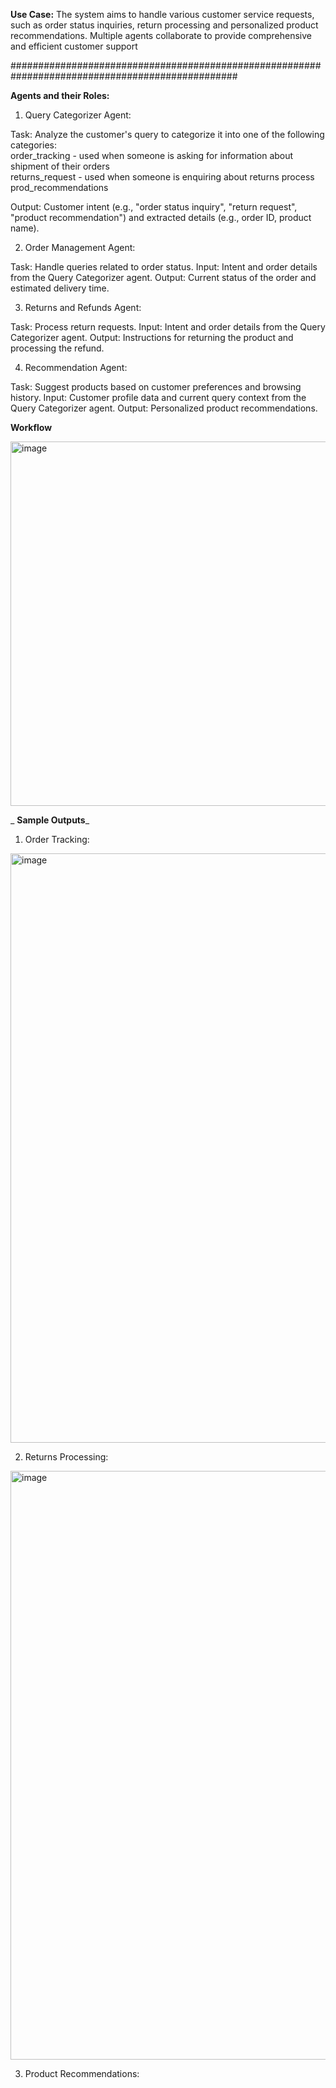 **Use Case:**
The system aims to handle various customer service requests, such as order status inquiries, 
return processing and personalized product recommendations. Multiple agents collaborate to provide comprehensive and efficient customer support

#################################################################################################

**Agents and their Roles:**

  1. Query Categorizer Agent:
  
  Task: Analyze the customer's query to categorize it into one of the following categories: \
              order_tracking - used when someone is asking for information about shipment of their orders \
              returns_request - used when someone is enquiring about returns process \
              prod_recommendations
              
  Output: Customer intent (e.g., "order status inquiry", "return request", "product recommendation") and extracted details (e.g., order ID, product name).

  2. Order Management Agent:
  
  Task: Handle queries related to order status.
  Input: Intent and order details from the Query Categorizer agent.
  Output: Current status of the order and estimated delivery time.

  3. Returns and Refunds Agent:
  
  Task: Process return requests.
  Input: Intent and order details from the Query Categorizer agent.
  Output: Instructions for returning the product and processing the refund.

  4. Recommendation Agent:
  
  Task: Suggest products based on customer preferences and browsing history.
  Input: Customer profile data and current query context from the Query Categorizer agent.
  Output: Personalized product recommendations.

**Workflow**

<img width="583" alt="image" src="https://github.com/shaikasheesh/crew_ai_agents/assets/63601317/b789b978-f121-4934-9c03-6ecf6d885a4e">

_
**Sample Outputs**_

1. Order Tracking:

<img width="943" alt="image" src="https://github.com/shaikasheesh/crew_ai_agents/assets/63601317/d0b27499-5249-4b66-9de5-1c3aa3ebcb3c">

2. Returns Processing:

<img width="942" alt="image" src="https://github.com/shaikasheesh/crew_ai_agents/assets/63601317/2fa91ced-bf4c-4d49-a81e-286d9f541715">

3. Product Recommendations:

*-*-*

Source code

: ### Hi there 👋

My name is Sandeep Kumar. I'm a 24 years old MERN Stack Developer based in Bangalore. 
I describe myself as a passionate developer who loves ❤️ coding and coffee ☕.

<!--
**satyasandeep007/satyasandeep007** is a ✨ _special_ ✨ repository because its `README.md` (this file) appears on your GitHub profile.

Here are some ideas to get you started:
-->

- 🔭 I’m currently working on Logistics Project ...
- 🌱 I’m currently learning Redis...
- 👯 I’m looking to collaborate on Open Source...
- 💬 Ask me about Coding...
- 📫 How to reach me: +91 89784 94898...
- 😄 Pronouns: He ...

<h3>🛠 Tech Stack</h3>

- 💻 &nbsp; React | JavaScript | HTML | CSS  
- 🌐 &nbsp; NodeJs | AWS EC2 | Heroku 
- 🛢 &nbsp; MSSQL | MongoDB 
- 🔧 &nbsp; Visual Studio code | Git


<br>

*-*-*

→ **Your instructions**:
Copy the lines above exactly. Start with the line containing "Here are some", end with the line containing "- 🛢 &nbsp; MSSQL | MongoDB", and include both.

→ **Result of the task**:
Here are some ideas to get you started:
-->

- 🔭 I’m currently working on Logistics Project ...
- 🌱 I’m currently learning Redis...
- 👯 I’m looking to collaborate on Open Source...
- 💬 Ask me about Coding...
- 📫 How to reach me: +91 89784 94898...
- 😄 Pronouns: He ...

<h3>🛠 Tech Stack</h3>

- 💻 &nbsp; React | JavaScript | HTML | CSS  
- 🌐 &nbsp; NodeJs | AWS EC2 | Heroku 
- 🛢 &nbsp; MSSQL | MongoDB 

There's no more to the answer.